BEGIN
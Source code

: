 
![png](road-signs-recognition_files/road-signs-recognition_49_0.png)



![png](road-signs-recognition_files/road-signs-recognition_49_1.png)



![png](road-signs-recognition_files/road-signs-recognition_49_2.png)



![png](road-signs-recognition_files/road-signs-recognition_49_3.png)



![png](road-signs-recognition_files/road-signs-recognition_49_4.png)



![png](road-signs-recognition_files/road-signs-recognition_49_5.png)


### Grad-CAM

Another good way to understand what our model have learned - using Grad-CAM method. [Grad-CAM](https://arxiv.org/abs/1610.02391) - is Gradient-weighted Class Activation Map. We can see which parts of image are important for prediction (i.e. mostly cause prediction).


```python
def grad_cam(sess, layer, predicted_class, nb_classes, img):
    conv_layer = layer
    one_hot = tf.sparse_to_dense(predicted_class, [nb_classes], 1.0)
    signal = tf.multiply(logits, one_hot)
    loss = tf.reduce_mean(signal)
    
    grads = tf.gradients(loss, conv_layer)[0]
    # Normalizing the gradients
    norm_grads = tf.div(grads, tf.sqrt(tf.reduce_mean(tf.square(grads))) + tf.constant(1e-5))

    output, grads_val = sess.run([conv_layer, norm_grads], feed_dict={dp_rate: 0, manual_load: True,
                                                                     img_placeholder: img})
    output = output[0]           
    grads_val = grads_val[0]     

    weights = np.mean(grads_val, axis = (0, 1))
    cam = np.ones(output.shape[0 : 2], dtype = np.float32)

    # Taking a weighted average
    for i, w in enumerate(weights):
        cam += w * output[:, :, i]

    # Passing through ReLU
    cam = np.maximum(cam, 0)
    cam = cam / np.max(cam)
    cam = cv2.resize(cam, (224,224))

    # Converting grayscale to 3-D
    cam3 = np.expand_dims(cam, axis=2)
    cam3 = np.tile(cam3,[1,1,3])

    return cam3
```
END
— Task to carry out —
Search the records for lines holding the word "gradients", then copy each line you find.

— Answer below —
    grads = tf.gradients(loss, conv_layer)[0]
    # Normalizing the gradients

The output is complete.